Extracted material =>
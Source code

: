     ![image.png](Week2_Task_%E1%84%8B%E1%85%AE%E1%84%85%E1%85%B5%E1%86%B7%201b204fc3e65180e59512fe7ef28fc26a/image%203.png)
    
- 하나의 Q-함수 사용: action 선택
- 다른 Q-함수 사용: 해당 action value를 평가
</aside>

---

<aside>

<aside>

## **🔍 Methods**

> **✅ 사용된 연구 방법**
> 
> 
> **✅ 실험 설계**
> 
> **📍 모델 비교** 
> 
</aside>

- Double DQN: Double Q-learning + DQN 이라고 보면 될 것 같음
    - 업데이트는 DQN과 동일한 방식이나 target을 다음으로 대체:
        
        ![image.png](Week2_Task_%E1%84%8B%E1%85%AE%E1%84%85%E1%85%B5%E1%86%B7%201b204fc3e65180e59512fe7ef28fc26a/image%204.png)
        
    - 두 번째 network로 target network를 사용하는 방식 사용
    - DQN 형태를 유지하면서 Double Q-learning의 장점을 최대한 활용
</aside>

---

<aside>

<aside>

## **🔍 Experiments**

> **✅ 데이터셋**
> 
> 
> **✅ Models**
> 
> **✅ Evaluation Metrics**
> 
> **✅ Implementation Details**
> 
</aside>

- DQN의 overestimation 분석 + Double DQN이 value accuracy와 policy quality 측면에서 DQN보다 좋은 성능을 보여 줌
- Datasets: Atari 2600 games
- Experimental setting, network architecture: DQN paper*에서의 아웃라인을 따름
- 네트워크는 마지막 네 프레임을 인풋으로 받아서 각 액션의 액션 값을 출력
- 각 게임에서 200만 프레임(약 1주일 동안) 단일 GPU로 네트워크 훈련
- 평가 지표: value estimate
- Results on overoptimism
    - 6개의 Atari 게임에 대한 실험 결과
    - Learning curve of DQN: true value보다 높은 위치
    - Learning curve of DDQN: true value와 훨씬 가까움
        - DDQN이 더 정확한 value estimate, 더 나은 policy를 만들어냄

Exercise =>
Could you output, exactly and with nothing else, the lines from the start of the records through the line containing "- 업데이트는 DQN과"?

Written reply =>
Source code

:     ![image.png](Week2_Task_%E1%84%8B%E1%85%AE%E1%84%85%E1%85%B5%E1%86%B7%201b204fc3e65180e59512fe7ef28fc26a/image%203.png)
    
- 하나의 Q-함수 사용: action 선택
- 다른 Q-함수 사용: 해당 action value를 평가
</aside>

---

<aside>

<aside>

## **🔍 Methods**

> **✅ 사용된 연구 방법**
> 
> 
> **✅ 실험 설계**
> 
> **📍 모델 비교** 
> 
</aside>

- Double DQN: Double Q-learning + DQN 이라고 보면 될 것 같음
    - 업데이트는 DQN과 동일한 방식이나 target을 다음으로 대체:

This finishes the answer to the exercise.